Exhibit 10.3
FIRST AMENDMENT TO THE 364 DAY CREDIT AGREEMENT
FIRST AMENDMENT (this "Amendment"), dated as September 18, 1997,
among NABISCO HOLDINGS CORP., a Delaware corporation ("Holdings"), NABISCO,
INC., a New Jersey corporation (the "Borrower") and the lending institutions
party to the Credit Agreement referred to below (the "Banks"). All
capitalized terms used herein and not otherwise defined herein shall have the
respective meanings provided such terms in the Credit Agreement referred to
below.
W I T N E S S E T H
WHEREAS, Holdings, the Borrower and the Banks are parties to a
Credit Agreement, dated as of October 31, 1996 (as amended, modified and
supplemented to the date hereof, the "Credit Agreement"); and
WHEREAS, the parties to the Credit Agreement wish to amend the
Credit Agreement as herein provided;
NOW, THEREFORE, it is agreed:
I. AMENDMENT TO CREDIT AGREEMENT. On and after the First Amendment
Effective (as defined below):
1. The definition of "Commitment Expiry Date" appearing in
Section 10 of the Credit Agreement shall be amended to read in its
entirety as follows:
"Commitment Expiry Date" shall mean the date which is
364 days after the First Amendment Effective Date.
2. Section 10 of the Credit Agreement is hereby amended by
adding the following definitions in appropriate alphabetical order.
"First Amendment" shall mean the First Amendment to this
Agreement, dated as of September 18, 1997.
"First Amendment Effective Date" shall have the meaning
provided in the First Amendment.
II. CONDITIONS PRECEDENT TO FIRST AMENDMENT EFFECTIVE DATE.
1. This Amendment shall become effective on October 30,
1997 (the "First Amendment Effective Date"), so long as each of the following
conditions shall have been met to the satisfaction of the Senior Managing
Agents on or prior to the First Amendment Effective Date:
(a) EXECUTION OF AMENDMENT. On or prior to the First
Amendment Effective Date, Holdings, the Borrower and each of the Banks shall
have signed a copy hereof (whether the same or different copies) and shall
have delivered (including by way of facsimile transmission) the same to the
Payments Administrator at the Payments Administrator's Office.
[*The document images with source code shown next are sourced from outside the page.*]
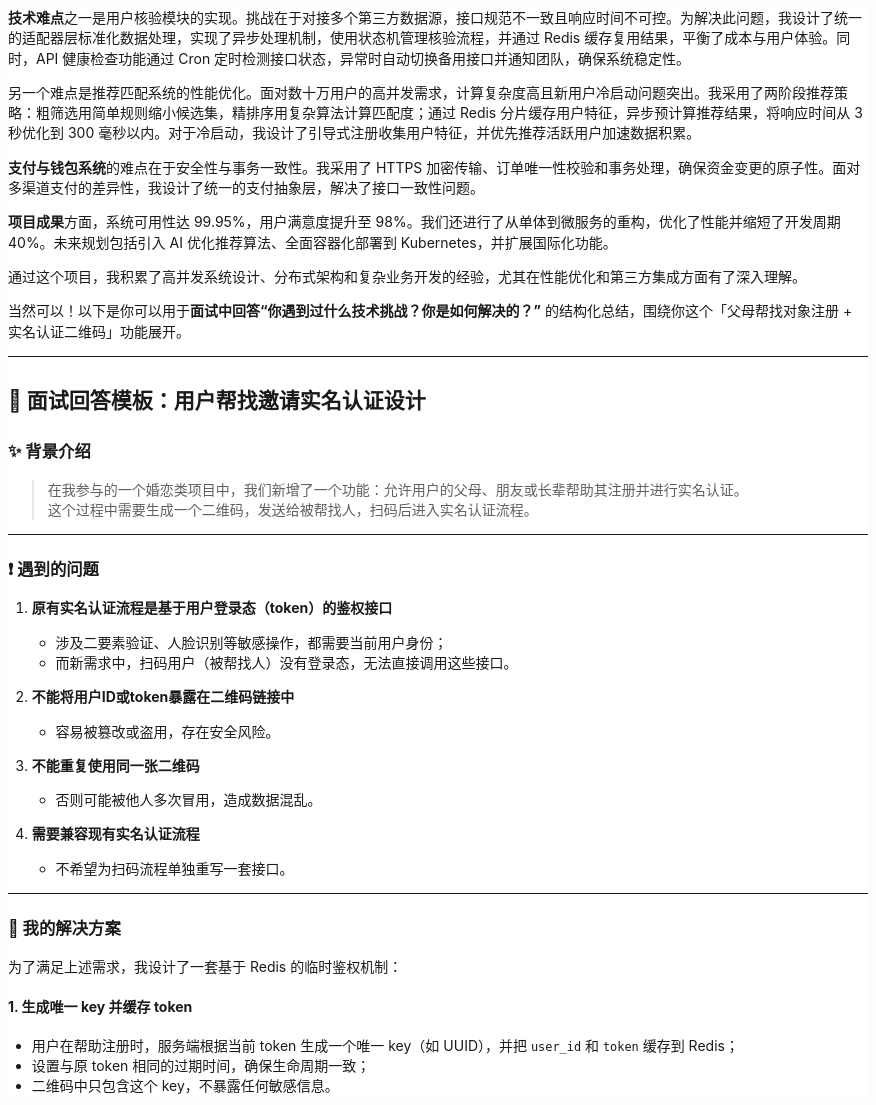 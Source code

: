 **技术难点**之一是用户核验模块的实现。挑战在于对接多个第三方数据源，接口规范不一致且响应时间不可控。为解决此问题，我设计了统一的适配器层标准化数据处理，实现了异步处理机制，使用状态机管理核验流程，并通过 Redis 缓存复用结果，平衡了成本与用户体验。同时，API 健康检查功能通过 Cron 定时检测接口状态，异常时自动切换备用接口并通知团队，确保系统稳定性。

另一个难点是推荐匹配系统的性能优化。面对数十万用户的高并发需求，计算复杂度高且新用户冷启动问题突出。我采用了两阶段推荐策略：粗筛选用简单规则缩小候选集，精排序用复杂算法计算匹配度；通过 Redis 分片缓存用户特征，异步预计算推荐结果，将响应时间从 3 秒优化到 300 毫秒以内。对于冷启动，我设计了引导式注册收集用户特征，并优先推荐活跃用户加速数据积累。

**支付与钱包系统**的难点在于安全性与事务一致性。我采用了 HTTPS 加密传输、订单唯一性校验和事务处理，确保资金变更的原子性。面对多渠道支付的差异性，我设计了统一的支付抽象层，解决了接口一致性问题。

**项目成果**方面，系统可用性达 99.95%，用户满意度提升至 98%。我们还进行了从单体到微服务的重构，优化了性能并缩短了开发周期 40%。未来规划包括引入 AI 优化推荐算法、全面容器化部署到 Kubernetes，并扩展国际化功能。

通过这个项目，我积累了高并发系统设计、分布式架构和复杂业务开发的经验，尤其在性能优化和第三方集成方面有了深入理解。







当然可以！以下是你可以用于**面试中回答“你遇到过什么技术挑战？你是如何解决的？”** 的结构化总结，围绕你这个「父母帮找对象注册 + 实名认证二维码」功能展开。

---

## 🎯 面试回答模板：用户帮找邀请实名认证设计

### ✨ 背景介绍

> 在我参与的一个婚恋类项目中，我们新增了一个功能：允许用户的父母、朋友或长辈帮助其注册并进行实名认证。  
> 这个过程中需要生成一个二维码，发送给被帮找人，扫码后进入实名认证流程。

---

### ❗ 遇到的问题

1. **原有实名认证流程是基于用户登录态（token）的鉴权接口**
   - 涉及二要素验证、人脸识别等敏感操作，都需要当前用户身份；
   - 而新需求中，扫码用户（被帮找人）没有登录态，无法直接调用这些接口。

2. **不能将用户ID或token暴露在二维码链接中**
   - 容易被篡改或盗用，存在安全风险。

3. **不能重复使用同一张二维码**
   - 否则可能被他人多次冒用，造成数据混乱。

4. **需要兼容现有实名认证流程**
   - 不希望为扫码流程单独重写一套接口。

---

### 🔧 我的解决方案

为了满足上述需求，我设计了一套基于 Redis 的临时鉴权机制：

#### 1. **生成唯一 key 并缓存 token**

- 用户在帮助注册时，服务端根据当前 token 生成一个唯一 key（如 UUID），并把 `user_id` 和 `token` 缓存到 Redis；
- 设置与原 token 相同的过期时间，确保生命周期一致；
- 二维码中只包含这个 key，不暴露任何敏感信息。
(b) NO DEFAULT; REPRESENTATIONS AND WARRANTIES. On the
First Amendment Effective Date, both before and after giving effect to this
Amendment, (i) there shall exist no Default or Event of Default and (ii) all
representations and warranties contained in the Credit Agreement and in the
other Credit Documents shall be true and correct in all material respects.
III. GENERAL PROVISIONS
1. This Amendment is limited as specified and shall not
constitute a modification, acceptance or waiver of any other provision of the
Credit Agreement or any other Credit Document.
2. This Amendment may be executed in any number of
counterparts and by the different parties hereto on separate counterparts,
each of which counterparts when executed and delivered shall be an original,
but all of which shall together constitute one and the same instrument. A
complete set of counterparts shall be lodged with Holdings and the Payments
Administrator.
3. THIS AMENDMENT AND THE RIGHTS AND OBLIGATIONS OF THE
PARTIES HEREUNDER SHALL BE CONSTRUED IN ACCORDANCE WITH AND GOVERNED BY THE
LAW OF THE STATE OF NEW YORK.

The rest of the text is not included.